- Task directions: Go through the entries, filter for the word "firstname", and copy every line that has it.
[Start of section]
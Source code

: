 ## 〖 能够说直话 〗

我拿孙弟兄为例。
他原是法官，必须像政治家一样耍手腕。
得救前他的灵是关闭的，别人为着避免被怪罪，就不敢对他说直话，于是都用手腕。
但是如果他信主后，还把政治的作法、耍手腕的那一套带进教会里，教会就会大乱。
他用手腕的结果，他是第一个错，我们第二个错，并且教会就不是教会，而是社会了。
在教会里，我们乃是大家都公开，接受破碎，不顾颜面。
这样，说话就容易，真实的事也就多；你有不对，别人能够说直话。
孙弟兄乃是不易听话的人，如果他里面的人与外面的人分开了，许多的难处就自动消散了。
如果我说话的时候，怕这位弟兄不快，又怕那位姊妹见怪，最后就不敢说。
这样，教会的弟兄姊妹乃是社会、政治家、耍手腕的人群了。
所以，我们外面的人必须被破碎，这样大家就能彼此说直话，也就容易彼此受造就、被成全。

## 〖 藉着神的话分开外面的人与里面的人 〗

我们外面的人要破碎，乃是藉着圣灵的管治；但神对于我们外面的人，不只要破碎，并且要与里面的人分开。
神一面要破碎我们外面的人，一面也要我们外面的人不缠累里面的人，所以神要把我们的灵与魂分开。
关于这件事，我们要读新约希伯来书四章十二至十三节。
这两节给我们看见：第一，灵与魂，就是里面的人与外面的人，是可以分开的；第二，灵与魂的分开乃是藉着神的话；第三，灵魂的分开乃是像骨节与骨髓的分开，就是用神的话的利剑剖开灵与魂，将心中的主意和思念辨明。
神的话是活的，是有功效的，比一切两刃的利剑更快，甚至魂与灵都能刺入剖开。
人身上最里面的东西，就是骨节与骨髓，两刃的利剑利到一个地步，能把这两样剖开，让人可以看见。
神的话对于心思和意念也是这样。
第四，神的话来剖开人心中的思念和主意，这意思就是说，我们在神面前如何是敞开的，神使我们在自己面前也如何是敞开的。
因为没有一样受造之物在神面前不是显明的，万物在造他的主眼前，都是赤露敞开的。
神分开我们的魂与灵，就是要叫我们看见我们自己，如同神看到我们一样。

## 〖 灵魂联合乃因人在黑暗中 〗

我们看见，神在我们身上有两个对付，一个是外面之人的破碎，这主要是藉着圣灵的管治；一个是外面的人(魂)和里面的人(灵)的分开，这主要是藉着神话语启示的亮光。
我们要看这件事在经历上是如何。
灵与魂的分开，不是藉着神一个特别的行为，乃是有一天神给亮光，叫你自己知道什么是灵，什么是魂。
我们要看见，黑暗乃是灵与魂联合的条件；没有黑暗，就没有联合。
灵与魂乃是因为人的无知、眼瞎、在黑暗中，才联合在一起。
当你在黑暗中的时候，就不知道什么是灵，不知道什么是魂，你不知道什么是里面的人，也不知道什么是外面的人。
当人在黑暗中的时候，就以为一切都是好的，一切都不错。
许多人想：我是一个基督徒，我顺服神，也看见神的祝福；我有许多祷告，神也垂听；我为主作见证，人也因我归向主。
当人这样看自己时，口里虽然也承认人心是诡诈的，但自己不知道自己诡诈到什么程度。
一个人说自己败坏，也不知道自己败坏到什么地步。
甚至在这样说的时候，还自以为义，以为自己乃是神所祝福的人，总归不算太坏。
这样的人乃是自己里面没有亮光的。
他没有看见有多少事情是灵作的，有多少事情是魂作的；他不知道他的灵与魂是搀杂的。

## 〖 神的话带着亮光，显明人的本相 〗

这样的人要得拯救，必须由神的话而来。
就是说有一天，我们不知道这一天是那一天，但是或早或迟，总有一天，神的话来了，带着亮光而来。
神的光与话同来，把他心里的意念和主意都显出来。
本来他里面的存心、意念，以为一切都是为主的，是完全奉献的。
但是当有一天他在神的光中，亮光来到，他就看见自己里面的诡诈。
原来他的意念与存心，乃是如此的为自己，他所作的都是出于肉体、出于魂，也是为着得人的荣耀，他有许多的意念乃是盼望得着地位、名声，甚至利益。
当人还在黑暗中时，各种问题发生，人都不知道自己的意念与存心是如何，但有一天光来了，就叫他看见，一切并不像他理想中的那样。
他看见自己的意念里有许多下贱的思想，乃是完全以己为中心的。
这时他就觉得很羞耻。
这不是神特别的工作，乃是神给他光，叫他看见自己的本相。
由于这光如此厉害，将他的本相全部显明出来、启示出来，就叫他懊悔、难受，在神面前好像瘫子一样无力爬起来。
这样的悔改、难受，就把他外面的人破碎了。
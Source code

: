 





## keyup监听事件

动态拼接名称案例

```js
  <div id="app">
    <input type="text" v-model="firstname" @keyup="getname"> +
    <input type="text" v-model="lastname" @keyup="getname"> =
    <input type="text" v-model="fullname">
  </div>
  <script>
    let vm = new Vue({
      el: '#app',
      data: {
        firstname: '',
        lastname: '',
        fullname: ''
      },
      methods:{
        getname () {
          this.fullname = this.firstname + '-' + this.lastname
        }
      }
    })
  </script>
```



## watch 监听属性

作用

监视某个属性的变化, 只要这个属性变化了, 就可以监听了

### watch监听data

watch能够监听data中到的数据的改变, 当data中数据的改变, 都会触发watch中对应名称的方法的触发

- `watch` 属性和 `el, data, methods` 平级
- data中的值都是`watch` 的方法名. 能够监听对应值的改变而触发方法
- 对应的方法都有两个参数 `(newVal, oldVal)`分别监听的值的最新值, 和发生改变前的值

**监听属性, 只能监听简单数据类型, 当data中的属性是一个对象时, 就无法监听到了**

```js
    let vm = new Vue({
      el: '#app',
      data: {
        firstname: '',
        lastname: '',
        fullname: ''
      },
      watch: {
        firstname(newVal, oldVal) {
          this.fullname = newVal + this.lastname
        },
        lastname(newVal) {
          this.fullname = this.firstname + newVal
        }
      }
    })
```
[End of section]
- Final answer:
    <input type="text" v-model="firstname" @keyup="getname"> +
        firstname: '',
          this.fullname = this.firstname + '-' + this.lastname
        firstname: '',
        firstname(newVal, oldVal) {
          this.fullname = this.firstname + newVal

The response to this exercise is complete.